The witnesses who appraised the business by assigning it a value as of October 31, 2007, made assumptions about the business’s prospects then, doubtless informed by the actual experience between October 31, 2007, and mid-March of 2008, when they testified on the question. On August 25, 2008, when final judgment was entered, economic conditions had presumably changed again, and it is certainly true that the parties’ experts might not have predicted the precise economic conditions on April 6, 2009, the day the order under review was entered, or, for that matter, the reported improvements in economic conditions since. But a cloudy crystal ball is no basis for a new trial. That the future in fact unfolds differently than business appraisers assume cannot be a basis for a new trial on the value of a business if trials on such issues are ever to yield reliably final adjudications.
Reversed and remanded.
CLARK, J., concurs; KAHN, J., dissents with opinion.

. At proceedings held March 23, 2009, Ms. Mistretta objected to the trial court's hearing the motion on grounds Mr. Mistretta had not sought leave of court to amend his original motion for rehearing. Mr. Mistretta then made an ore tenus motion to amend the motion for rehearing.

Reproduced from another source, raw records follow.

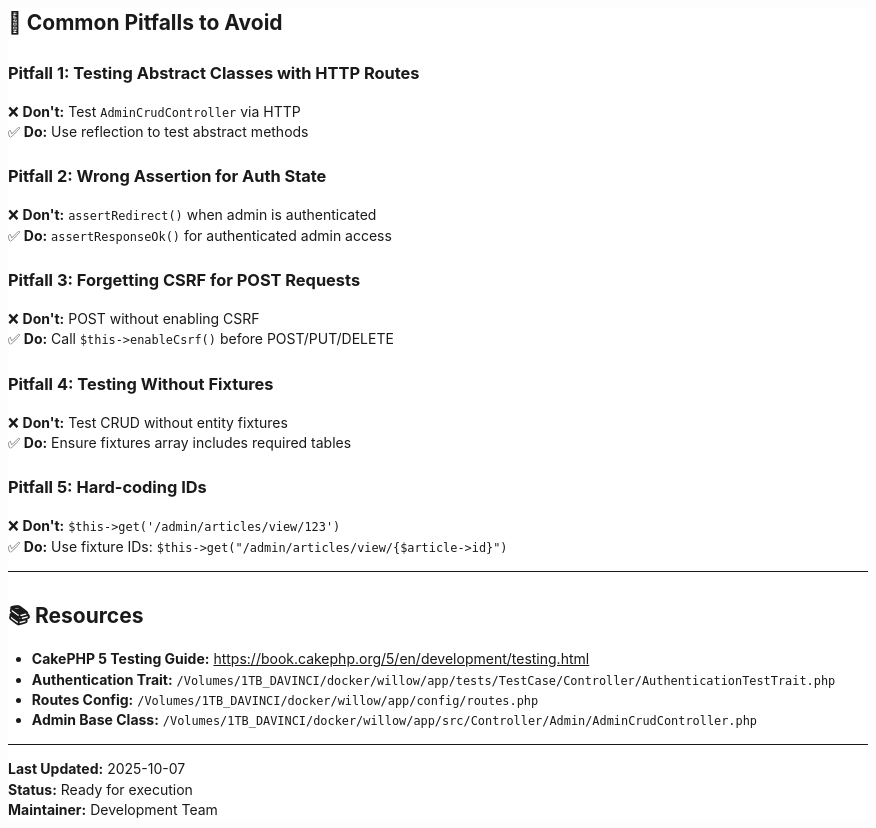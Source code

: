 
## 🐛 Common Pitfalls to Avoid

### Pitfall 1: Testing Abstract Classes with HTTP Routes
❌ **Don't:** Test `AdminCrudController` via HTTP  
✅ **Do:** Use reflection to test abstract methods

### Pitfall 2: Wrong Assertion for Auth State
❌ **Don't:** `assertRedirect()` when admin is authenticated  
✅ **Do:** `assertResponseOk()` for authenticated admin access

### Pitfall 3: Forgetting CSRF for POST Requests
❌ **Don't:** POST without enabling CSRF  
✅ **Do:** Call `$this->enableCsrf()` before POST/PUT/DELETE

### Pitfall 4: Testing Without Fixtures
❌ **Don't:** Test CRUD without entity fixtures  
✅ **Do:** Ensure fixtures array includes required tables

### Pitfall 5: Hard-coding IDs
❌ **Don't:** `$this->get('/admin/articles/view/123')`  
✅ **Do:** Use fixture IDs: `$this->get("/admin/articles/view/{$article->id}")`

---

## 📚 Resources

- **CakePHP 5 Testing Guide:** https://book.cakephp.org/5/en/development/testing.html
- **Authentication Trait:** `/Volumes/1TB_DAVINCI/docker/willow/app/tests/TestCase/Controller/AuthenticationTestTrait.php`
- **Routes Config:** `/Volumes/1TB_DAVINCI/docker/willow/app/config/routes.php`
- **Admin Base Class:** `/Volumes/1TB_DAVINCI/docker/willow/app/src/Controller/Admin/AdminCrudController.php`

---

**Last Updated:** 2025-10-07  
**Status:** Ready for execution  
**Maintainer:** Development Team
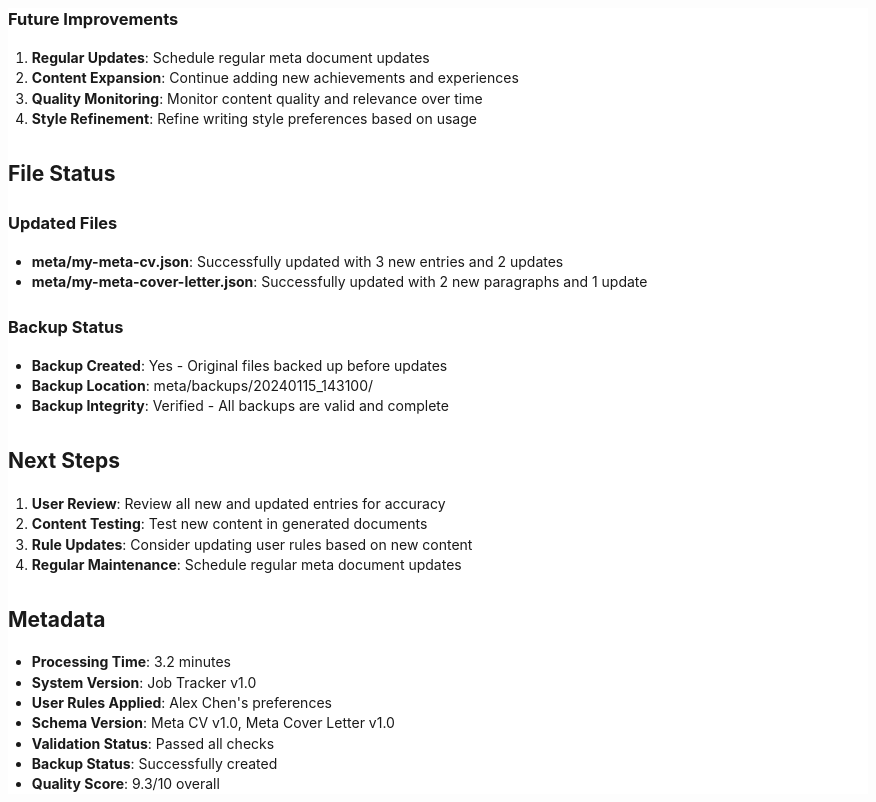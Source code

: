 ### Future Improvements
1. **Regular Updates**: Schedule regular meta document updates
2. **Content Expansion**: Continue adding new achievements and experiences
3. **Quality Monitoring**: Monitor content quality and relevance over time
4. **Style Refinement**: Refine writing style preferences based on usage

## File Status

### Updated Files
- **meta/my-meta-cv.json**: Successfully updated with 3 new entries and 2 updates
- **meta/my-meta-cover-letter.json**: Successfully updated with 2 new paragraphs and 1 update

### Backup Status
- **Backup Created**: Yes - Original files backed up before updates
- **Backup Location**: meta/backups/20240115_143100/
- **Backup Integrity**: Verified - All backups are valid and complete

## Next Steps

1. **User Review**: Review all new and updated entries for accuracy
2. **Content Testing**: Test new content in generated documents
3. **Rule Updates**: Consider updating user rules based on new content
4. **Regular Maintenance**: Schedule regular meta document updates

## Metadata

- **Processing Time**: 3.2 minutes
- **System Version**: Job Tracker v1.0
- **User Rules Applied**: Alex Chen's preferences
- **Schema Version**: Meta CV v1.0, Meta Cover Letter v1.0
- **Validation Status**: Passed all checks
- **Backup Status**: Successfully created
- **Quality Score**: 9.3/10 overall
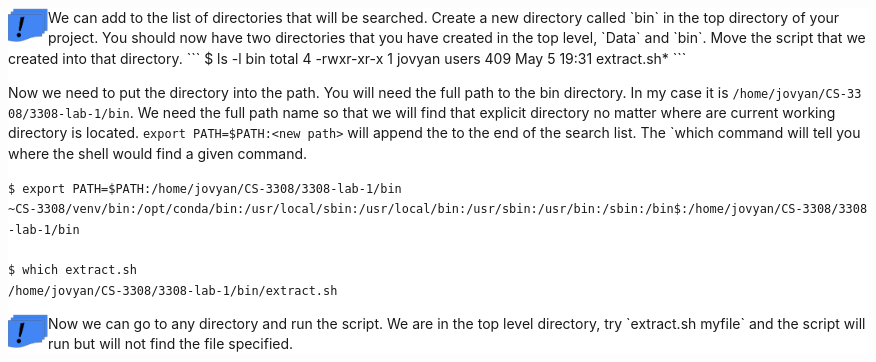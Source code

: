 <img src="images/deliverable.png" alt="Deliverable Item" WIDTH=40 ALIGN="left" />
We can add to the list of directories that will be searched.  Create a new directory called `bin` in the top directory of your project.  You should now have two directories that you have created in the top level, `Data` and `bin`.  Move the script that we created into that directory.
```
$ ls -l bin
total 4
-rwxr-xr-x 1 jovyan users 409 May  5 19:31 extract.sh*
```

Now we need to put the directory into the path.  You will need the full path to the bin directory.  In my case it is `/home/jovyan/CS-3308/3308-lab-1/bin`.  We need the full path name so that we will find that explicit directory no matter where are current working directory is located.  `export PATH=$PATH:<new path>` will append the <new directory> to the end of the search list.  The `which command will tell you where the shell would find a given command.
```
$ export PATH=$PATH:/home/jovyan/CS-3308/3308-lab-1/bin
~CS-3308/venv/bin:/opt/conda/bin:/usr/local/sbin:/usr/local/bin:/usr/sbin:/usr/bin:/sbin:/bin$:/home/jovyan/CS-3308/3308-lab-1/bin

$ which extract.sh
/home/jovyan/CS-3308/3308-lab-1/bin/extract.sh
```
<img src="images/deliverable.png" alt="Deliverable Item" WIDTH=40 ALIGN="left" />
Now we can go to any directory and run the script.  We are in the top level directory, try `extract.sh myfile` and the script will run but will not find the file specified.  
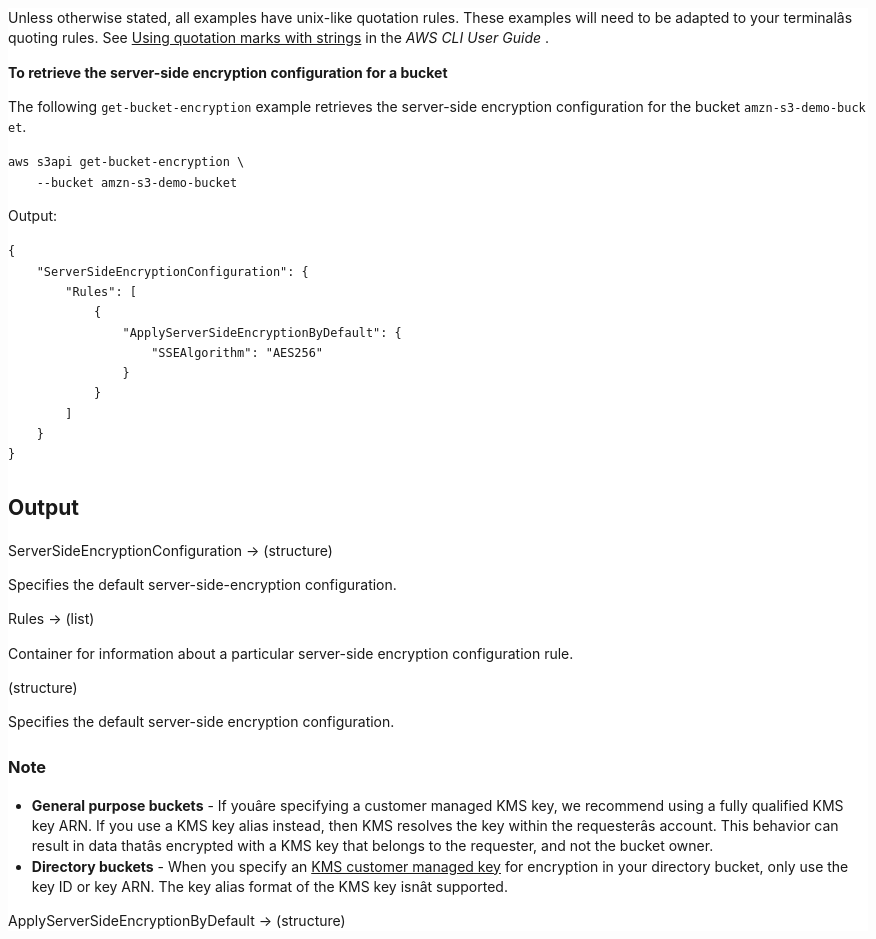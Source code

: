 Unless otherwise stated, all examples have unix-like quotation rules. These examples will need to be adapted to your terminalâs quoting rules. See [Using quotation marks with strings](https://docs.aws.amazon.com/cli/latest/userguide/cli-usage-parameters-quoting-strings.html) in the *AWS CLI User Guide* .

**To retrieve the server-side encryption configuration for a bucket**

The following `get-bucket-encryption` example retrieves the server-side encryption configuration for the bucket `amzn-s3-demo-bucket`.

```
aws s3api get-bucket-encryption \
    --bucket amzn-s3-demo-bucket
```

Output:

```
{
    "ServerSideEncryptionConfiguration": {
        "Rules": [
            {
                "ApplyServerSideEncryptionByDefault": {
                    "SSEAlgorithm": "AES256"
                }
            }
        ]
    }
}
```

## Output

ServerSideEncryptionConfiguration -> (structure)

Specifies the default server-side-encryption configuration.

Rules -> (list)

Container for information about a particular server-side encryption configuration rule.

(structure)

Specifies the default server-side encryption configuration.

### Note

- **General purpose buckets** - If youâre specifying a customer managed KMS key, we recommend using a fully qualified KMS key ARN. If you use a KMS key alias instead, then KMS resolves the key within the requesterâs account. This behavior can result in data thatâs encrypted with a KMS key that belongs to the requester, and not the bucket owner.
- **Directory buckets** - When you specify an [KMS customer managed key](https://docs.aws.amazon.com/kms/latest/developerguide/concepts.html#customer-cmk) for encryption in your directory bucket, only use the key ID or key ARN. The key alias format of the KMS key isnât supported.

ApplyServerSideEncryptionByDefault -> (structure)
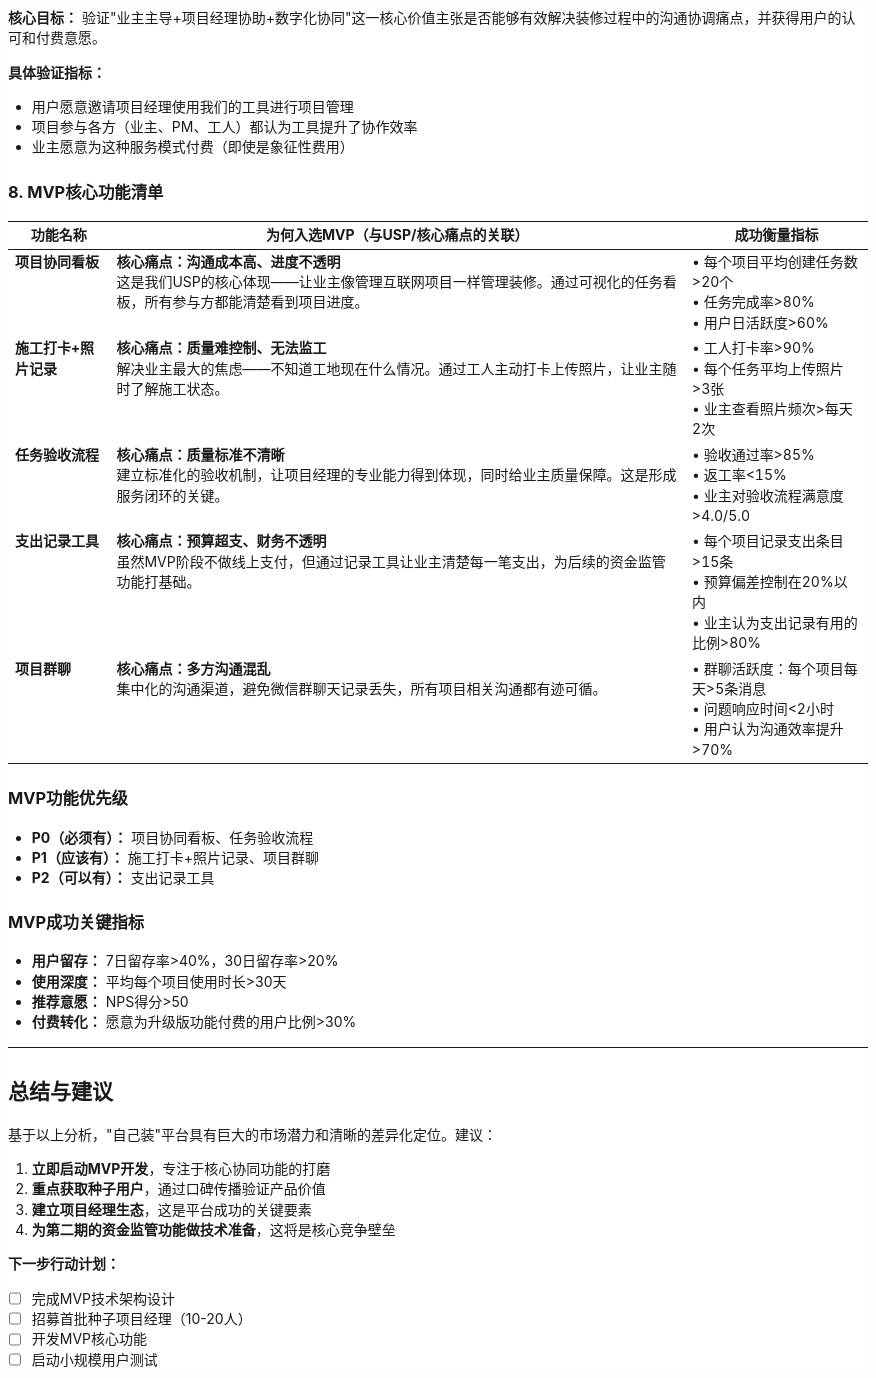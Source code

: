 **核心目标：** 验证"业主主导+项目经理协助+数字化协同"这一核心价值主张是否能够有效解决装修过程中的沟通协调痛点，并获得用户的认可和付费意愿。

**具体验证指标：**
- 用户愿意邀请项目经理使用我们的工具进行项目管理
- 项目参与各方（业主、PM、工人）都认为工具提升了协作效率  
- 业主愿意为这种服务模式付费（即使是象征性费用）

### 8. MVP核心功能清单

| 功能名称 | 为何入选MVP（与USP/核心痛点的关联） | 成功衡量指标 |
|---|---|---|
| **项目协同看板** | **核心痛点：沟通成本高、进度不透明**<br/>这是我们USP的核心体现——让业主像管理互联网项目一样管理装修。通过可视化的任务看板，所有参与方都能清楚看到项目进度。 | • 每个项目平均创建任务数>20个<br/>• 任务完成率>80%<br/>• 用户日活跃度>60% |
| **施工打卡+照片记录** | **核心痛点：质量难控制、无法监工**<br/>解决业主最大的焦虑——不知道工地现在什么情况。通过工人主动打卡上传照片，让业主随时了解施工状态。 | • 工人打卡率>90%<br/>• 每个任务平均上传照片>3张<br/>• 业主查看照片频次>每天2次 |
| **任务验收流程** | **核心痛点：质量标准不清晰**<br/>建立标准化的验收机制，让项目经理的专业能力得到体现，同时给业主质量保障。这是形成服务闭环的关键。 | • 验收通过率>85%<br/>• 返工率<15%<br/>• 业主对验收流程满意度>4.0/5.0 |
| **支出记录工具** | **核心痛点：预算超支、财务不透明**<br/>虽然MVP阶段不做线上支付，但通过记录工具让业主清楚每一笔支出，为后续的资金监管功能打基础。 | • 每个项目记录支出条目>15条<br/>• 预算偏差控制在20%以内<br/>• 业主认为支出记录有用的比例>80% |
| **项目群聊** | **核心痛点：多方沟通混乱**<br/>集中化的沟通渠道，避免微信群聊天记录丢失，所有项目相关沟通都有迹可循。 | • 群聊活跃度：每个项目每天>5条消息<br/>• 问题响应时间<2小时<br/>• 用户认为沟通效率提升>70% |

### MVP功能优先级
- **P0（必须有）：** 项目协同看板、任务验收流程
- **P1（应该有）：** 施工打卡+照片记录、项目群聊  
- **P2（可以有）：** 支出记录工具

### MVP成功关键指标
- **用户留存：** 7日留存率>40%，30日留存率>20%
- **使用深度：** 平均每个项目使用时长>30天
- **推荐意愿：** NPS得分>50
- **付费转化：** 愿意为升级版功能付费的用户比例>30%

---

## 总结与建议

基于以上分析，"自己装"平台具有巨大的市场潜力和清晰的差异化定位。建议：

1. **立即启动MVP开发**，专注于核心协同功能的打磨
2. **重点获取种子用户**，通过口碑传播验证产品价值
3. **建立项目经理生态**，这是平台成功的关键要素
4. **为第二期的资金监管功能做技术准备**，这将是核心竞争壁垒

**下一步行动计划：**
- [ ] 完成MVP技术架构设计
- [ ] 招募首批种子项目经理（10-20人）
- [ ] 开发MVP核心功能
- [ ] 启动小规模用户测试
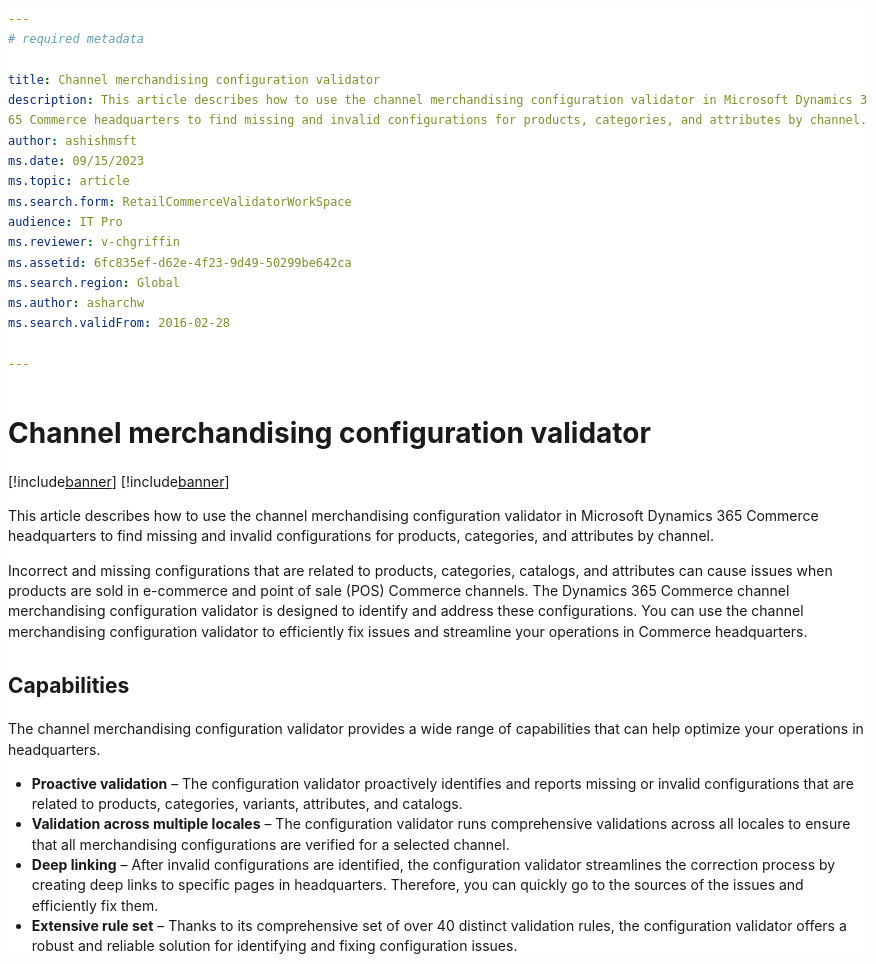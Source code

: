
 ```yaml
---
# required metadata

title: Channel merchandising configuration validator
description: This article describes how to use the channel merchandising configuration validator in Microsoft Dynamics 365 Commerce headquarters to find missing and invalid configurations for products, categories, and attributes by channel.
author: ashishmsft
ms.date: 09/15/2023
ms.topic: article
ms.search.form: RetailCommerceValidatorWorkSpace
audience: IT Pro
ms.reviewer: v-chgriffin
ms.assetid: 6fc835ef-d62e-4f23-9d49-50299be642ca
ms.search.region: Global
ms.author: asharchw
ms.search.validFrom: 2016-02-28

---
```


# Channel merchandising configuration validator

[!include[banner](../includes/banner.md)]
[!include[banner](../includes/preview-banner.md)]

This article describes how to use the channel merchandising configuration validator in Microsoft Dynamics 365 Commerce headquarters to find missing and invalid configurations for products, categories, and attributes by channel.

Incorrect and missing configurations that are related to products, categories, catalogs, and attributes can cause issues when products are sold in e-commerce and point of sale (POS) Commerce channels. The Dynamics 365 Commerce channel merchandising configuration validator is designed to identify and address these configurations. You can use the channel merchandising configuration validator to efficiently fix issues and streamline your operations in Commerce headquarters.

## Capabilities

The channel merchandising configuration validator provides a wide range of capabilities that can help optimize your operations in headquarters.

- **Proactive validation** – The configuration validator proactively identifies and reports missing or invalid configurations that are related to products, categories, variants, attributes, and catalogs.
- **Validation across multiple locales** – The configuration validator runs comprehensive validations across all locales to ensure that all merchandising configurations are verified for a selected channel.
- **Deep linking** – After invalid configurations are identified, the configuration validator streamlines the correction process by creating deep links to specific pages in headquarters. Therefore, you can quickly go to the sources of the issues and efficiently fix them.
- **Extensive rule set** – Thanks to its comprehensive set of over 40 distinct validation rules, the configuration validator offers a robust and reliable solution for identifying and fixing configuration issues.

The trial court granted the ore terms motion, reasoning, "I think this is an exceptional circumstance that could not have been known, and I think that it’s contained within the rule for a motion for rehearing.” A timely motion for rehearing "may be amended to state new grounds in the discretion of the court at any time before the motion is determined.” Fla. R. Civ. P. 1.530(b).

. A timely motion for rehearing vests the trial court with jurisdiction to "open the judgment ..., take additional testimony, and enter a new judgment.” Fla. R. Civ. P. 1.530(a) ("On *208a motion for a rehearing of matters heard without a jury, ... the court may open the judgment if one has been entered, take additional testimony, and enter a new judgment.”). But Ms. Mistretta contends the trial court effectively allowed an untimely motion for new trial and rejects the contention that “COUNT ONE (NEW TRIAL)” of her former husband's verified amended motion for rehearing should relate back to his original, timely motion for rehearing.